Sunday, June 22, 2014

AN ARCHEOLOGICAL DIG

Recently, I've started honing my wax injection skills out of stark necessity.  I'd decided to make a complete inventory of waxes from Ivaan's rubber moulds, dating back to 1976, of which there are now about two thousand.  Waxes come in different colours, each with its own properties.  Probably the least forgiving is dark blue.  It captures detail beautifully but it is harder and more brittle than most of the other colours.  But I prefer it, because I'm able to see the fine details more clearly than if I'd used a lighter coloured wax.

It used to baffle Ivaan that I organized his moulds according to year. His standard procedure was to have them organized according to nothing. He figured if he put a mould in a particular place, he would remember where it was.  This worked about 1 per cent of the time.  Ivaan never really used his moulds once he made them; they were simply a record of the pieces he'd made. He might search for one if a client lost a ring and he had to duplicate it, but basically they just sat there in stacks.
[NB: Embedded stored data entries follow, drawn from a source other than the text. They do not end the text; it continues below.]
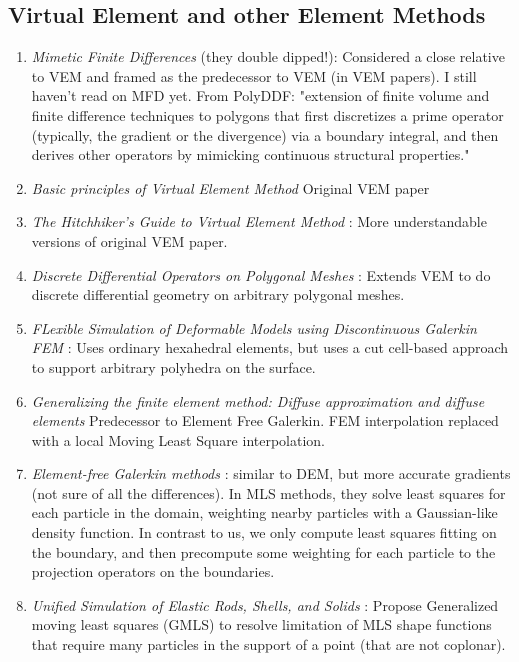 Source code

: \subsection{Virtual Element and other Element Methods}
\begin{enumerate}
    \item \textit{Mimetic Finite Differences} \cite{10.1142/S0218202505000832} \cite{10.1016/j.jcp.2013.07.031} (they double dipped!): Considered a close relative to VEM and framed as the predecessor to VEM (in VEM papers). I still haven't read on MFD yet. From PolyDDF: "extension of finite volume and finite difference techniques to polygons that first discretizes a prime operator (typically, the gradient or the divergence) via a boundary integral, and then derives other operators by mimicking continuous structural properties."
    \item \textit{Basic principles of Virtual Element Method} \cite{10.1142/S0218202512500492} Original VEM paper
    \item \textit{The Hitchhiker's Guide to Virtual Element Method} \cite{10.1142/S021820251440003X}: More understandable versions of original VEM paper.
    \item \textit{Discrete Differential Operators on Polygonal Meshes} \cite{10.1145/3386569.3392389}: Extends VEM to do discrete differential geometry on arbitrary polygonal meshes.
    \item \textit{FLexible Simulation of Deformable Models using Discontinuous Galerkin FEM} \cite{10.5555/1632592.1632608}: Uses ordinary hexahedral elements, but uses a cut cell-based approach to support arbitrary polyhedra on the surface. 
    \item \textit{Generalizing the finite element method: Diffuse approximation and diffuse elements} \cite{Nayroles1992GeneralizingTF} Predecessor to Element Free Galerkin. FEM interpolation replaced with a local Moving Least Square interpolation.
    \item \textit{Element-free Galerkin methods} \cite{https://doi.org/10.1002/nme.1620370205}: similar to DEM, but more accurate gradients (not sure of all the differences). In MLS methods, they solve least squares for each particle in the domain, weighting nearby particles with a Gaussian-like density function. In contrast to us, we only compute least squares fitting on the boundary, and then precompute some weighting for each particle to the projection operators on the boundaries.
    \item \textit{Unified Simulation of Elastic Rods, Shells, and Solids} \cite{10.1145/1778765.1778776}: Propose Generalized moving least squares (GMLS) to resolve limitation of MLS shape functions that require many particles in the support of a point (that are not coplonar).  
\end{enumerate}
I found the "filed by year" system to be useful, because it tracked how prolific he had been in a particular year, and I eventually realized that a large number of moulds in any one year meant he was likely to have a health crisis.  Both heart attacks and all five strokes were preceded by a significantly larger number of moulds.  If he'd been a squirrel, he would have been storing nuts for winter. And like a squirrel, a lot of random digging was required when he suddenly had to find a particular one.

I started with the year 2002, because there were over 100 moulds from that year (and his massive stroke was in December 2002).  He had done some brilliant work that year.  At first, it was taking me about ten tries to produce a reasonably good wax, but I guess wax injecting shares some characteristics with film photography:  after a while you start analyzing what you did wrong, and trying to improve the result by better technique:  more or less pressure, higher or lower wax temperature, longer or shorter cooling time.

And soon, I'd noticed my average was about one in six.  I was making progress.  I was particularly good at the bigger pieces, such as pendant pieces, and I once did about forty perfect waxes in a row on the first try.  I felt extremely proud of myself when I took some of my waxes to the caster, to have them cast in metal.  He looked at the dark blue waxes curiously and asked, "Who did these?"  I summoned up all my nonchalance to reply casually that I'd made them myself, but it was hard to wipe the smile off my face when he said admiringly, "These are g-o-o-o-d."

So I've now finished 2002, 2006, 2008, and I've started on the "Current" bin - the moulds I've made since Ivaan's death.  It's been a very fruitful endeavour, as I've found incredible things I'd never seen before.  When I am working on injecting waxes, I have the strongest sense of Ivaan's presence in the room. Ivaan must be as impressed with his brilliance as I am.  The wax injector now sits in the store.  I love it when people come in to watch and are gobsmacked by the beauty of some of his newly-dug-up artefacts.